Problem to solve: There is one span to output from the data below: the lines starting at the line with "- **Priority**: High" and ending at the line with "3. Fixing the". Output it exactly, ends included, nothing more.

Stored records:
--------------------------------

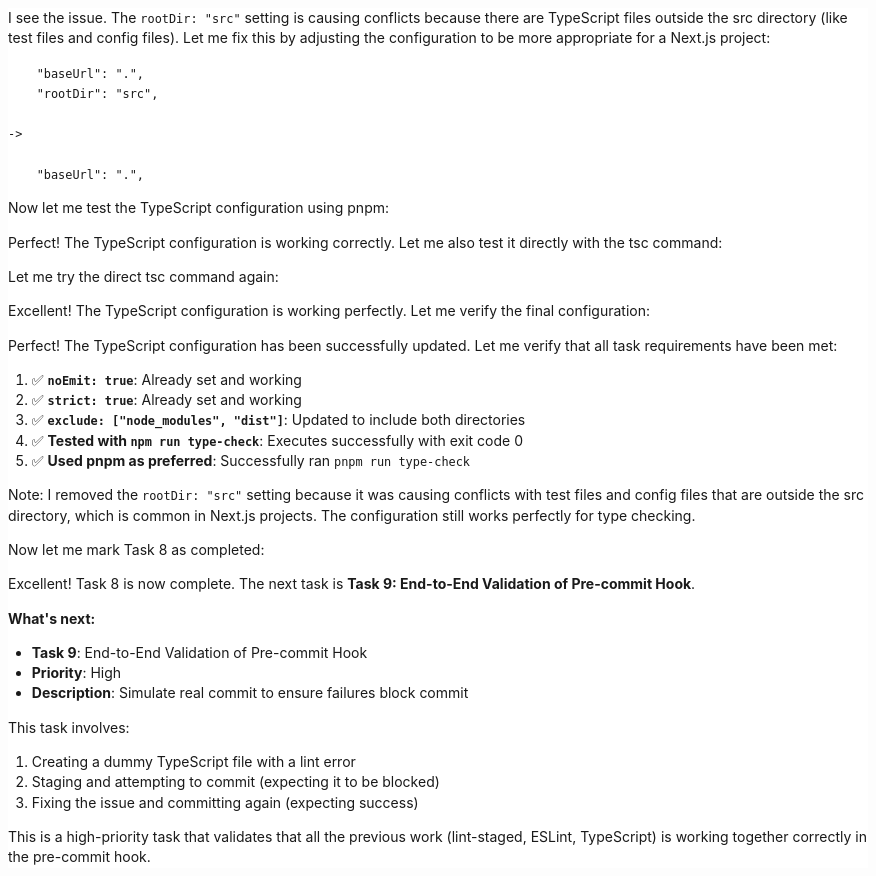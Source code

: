 I see the issue. The `rootDir: "src"` setting is causing conflicts because there are TypeScript files outside the src directory (like test files and config files). Let me fix this by adjusting the configuration to be more appropriate for a Next.js project:


```jsonc
    "baseUrl": ".",
    "rootDir": "src",

->

    "baseUrl": ".",
```

Now let me test the TypeScript configuration using pnpm:


Perfect! The TypeScript configuration is working correctly. Let me also test it directly with the tsc command:


Let me try the direct tsc command again:


Excellent! The TypeScript configuration is working perfectly. Let me verify the final configuration:


Perfect! The TypeScript configuration has been successfully updated. Let me verify that all task requirements have been met:

1. ✅ **`noEmit: true`**: Already set and working
2. ✅ **`strict: true`**: Already set and working  
3. ✅ **`exclude: ["node_modules", "dist"]`**: Updated to include both directories
4. ✅ **Tested with `npm run type-check`**: Executes successfully with exit code 0
5. ✅ **Used pnpm as preferred**: Successfully ran `pnpm run type-check`

Note: I removed the `rootDir: "src"` setting because it was causing conflicts with test files and config files that are outside the src directory, which is common in Next.js projects. The configuration still works perfectly for type checking.

Now let me mark Task 8 as completed:


Excellent! Task 8 is now complete. The next task is **Task 9: End-to-End Validation of Pre-commit Hook**.

**What's next:**
- **Task 9**: End-to-End Validation of Pre-commit Hook
- **Priority**: High
- **Description**: Simulate real commit to ensure failures block commit

This task involves:
1. Creating a dummy TypeScript file with a lint error
2. Staging and attempting to commit (expecting it to be blocked)
3. Fixing the issue and committing again (expecting success)

This is a high-priority task that validates that all the previous work (lint-staged, ESLint, TypeScript) is working together correctly in the pre-commit hook.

--------------------------------

Finished exercise:
- **Priority**: High
- **Description**: Simulate real commit to ensure failures block commit

This task involves:
1. Creating a dummy TypeScript file with a lint error
2. Staging and attempting to commit (expecting it to be blocked)
3. Fixing the issue and committing again (expecting success)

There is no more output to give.